Methods. The segmentation step is challenging because of the shadows and the occlusions by leaves or other tomatoes. Here we describe the processing applied for segmenting a tomato in image i+1, assuming that the segmentation in image i has been validated by an operator. Indeed, this validation task is not heavy and enables us to rely on the ellipse parameters obtained in the previous image to find the new ones, through regularization in time and space. The main steps are the followings:

-       updating the tomato position, through linear filtering and optimization procedure,

-       computing candidate ellipses from gradient features, using RANSAC estimation. A priori knowledge regarding the size and the shape of the tomato is incorporated.
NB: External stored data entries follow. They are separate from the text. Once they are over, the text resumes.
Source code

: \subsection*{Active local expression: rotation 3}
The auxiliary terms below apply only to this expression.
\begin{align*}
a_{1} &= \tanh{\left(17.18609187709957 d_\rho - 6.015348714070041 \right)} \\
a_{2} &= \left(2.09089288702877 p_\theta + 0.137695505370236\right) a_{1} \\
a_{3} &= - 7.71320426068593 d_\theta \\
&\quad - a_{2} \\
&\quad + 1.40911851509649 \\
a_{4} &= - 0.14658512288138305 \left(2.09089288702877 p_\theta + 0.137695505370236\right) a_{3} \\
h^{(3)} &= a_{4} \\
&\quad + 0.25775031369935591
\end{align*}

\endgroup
-       adding region (intensity) information in order to select the best ellipse and detect the occlusion areas,

-       applying a new active contour model with elliptic shape constraint, in order to refine the segmentation. The shape constraint is introduced as a regularization term in the energy functional of the model, in order to be robust with respect to shadows and occlusions.
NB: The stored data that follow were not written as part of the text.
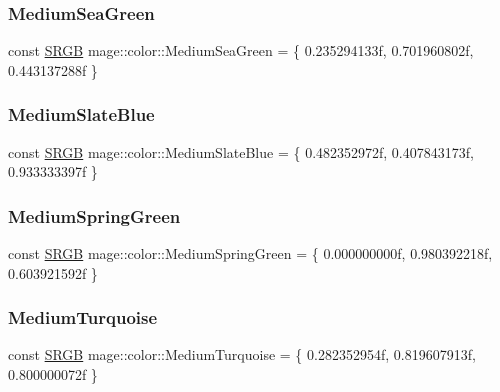 \subsubsection{\texorpdfstring{Medium\+Sea\+Green}{MediumSeaGreen}}
{\footnotesize\ttfamily const \hyperlink{structmage_1_1_s_r_g_b}{S\+R\+GB} mage\+::color\+::\+Medium\+Sea\+Green = \{ 0.\+235294133f, 0.\+701960802f, 0.\+443137288f \}}

\hypertarget{namespacemage_1_1color_a3ad1f8f0b3443c934ace4e42485b5905}{}\label{namespacemage_1_1color_a3ad1f8f0b3443c934ace4e42485b5905} 
\subsubsection{\texorpdfstring{Medium\+Slate\+Blue}{MediumSlateBlue}}
{\footnotesize\ttfamily const \hyperlink{structmage_1_1_s_r_g_b}{S\+R\+GB} mage\+::color\+::\+Medium\+Slate\+Blue = \{ 0.\+482352972f, 0.\+407843173f, 0.\+933333397f \}}

\hypertarget{namespacemage_1_1color_a3c9aafece772659e6401c317487c1135}{}\label{namespacemage_1_1color_a3c9aafece772659e6401c317487c1135} 
\subsubsection{\texorpdfstring{Medium\+Spring\+Green}{MediumSpringGreen}}
{\footnotesize\ttfamily const \hyperlink{structmage_1_1_s_r_g_b}{S\+R\+GB} mage\+::color\+::\+Medium\+Spring\+Green = \{ 0.\+000000000f, 0.\+980392218f, 0.\+603921592f \}}

\hypertarget{namespacemage_1_1color_aff861d171c3720c479662666c6bdf797}{}\label{namespacemage_1_1color_aff861d171c3720c479662666c6bdf797} 
\subsubsection{\texorpdfstring{Medium\+Turquoise}{MediumTurquoise}}
{\footnotesize\ttfamily const \hyperlink{structmage_1_1_s_r_g_b}{S\+R\+GB} mage\+::color\+::\+Medium\+Turquoise = \{ 0.\+282352954f, 0.\+819607913f, 0.\+800000072f \}}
-       providing four elliptic approximations to the operator, using the obtained contour and gradient information.

 

Experimental results: The same setup was used for three agricultural seasons (2011-2013). We have identified 21 tomatoes, covering different sites and different years, thus ensuring variability (614 images). In order to evaluate our algorithm, we compared manual segmentations to automatic ones, by calculating a mean square error expressed as a percentage of the average of the ellipse axes. Results were studied regarding the amount of occlusion. For the images with low occlusions (<30%), very good results were obtained with an average mean square error less than 10% for 87% of the images and a low standard deviation, demonstrating both the accuracy and the robustness of the proposed method. Good results were also obtained on 73% of the images with more occlusions (between 30% and 50%).

 

Radius estimation

 

Methods. The system calibration is performed at the beginning of the season, using a simple chess pattern placed at several positions in the field. The calibration procedure is then fully automatic and provides the camera parameters. Knowing the elliptic approximations of the tomato in the left and right images, a triangulation procedure recovers the center of the sphere in the 3D space. Then geometrical properties and an optimization procedure enable us to estimate the sphere radius from the ellipse points.

 

Results. In the experiments conducted in laboratory, the radius estimation error was less than 5% for 91% of the cases. The volume is then estimated from the radius, by applying a correction coefficient (determined experimentally) as tomatoes are not perfect spheres. The error percentage between the estimated and the actual volume is less than 15% for 87% of the cases.

 

Conclusion

 

This paper presents an innovative algorithm used for monitoring tomatoes in open fields, consisting of two main parts: segmentation and partial metric reconstruction. Both steps were validated separately using images acquired during three complete agricultural seasons. The complete automatic system has been validated on the images acquired in 2013 (10 tomatoes). We obtained a correct estimation of the tomato radius in 80% of the cases (error less than 10% corresponding to about 0.2 cm). Segmentation imprecision that results from the quality of the images acquired in real conditions is the main source of error. Future work will focus on the implementation of the algorithms on an innovative gateway/platform system (Machine to Machine (M2M) architecture), the goal being to get an operational and ergonomic system that enables farmers to monitor easily the tomato growth.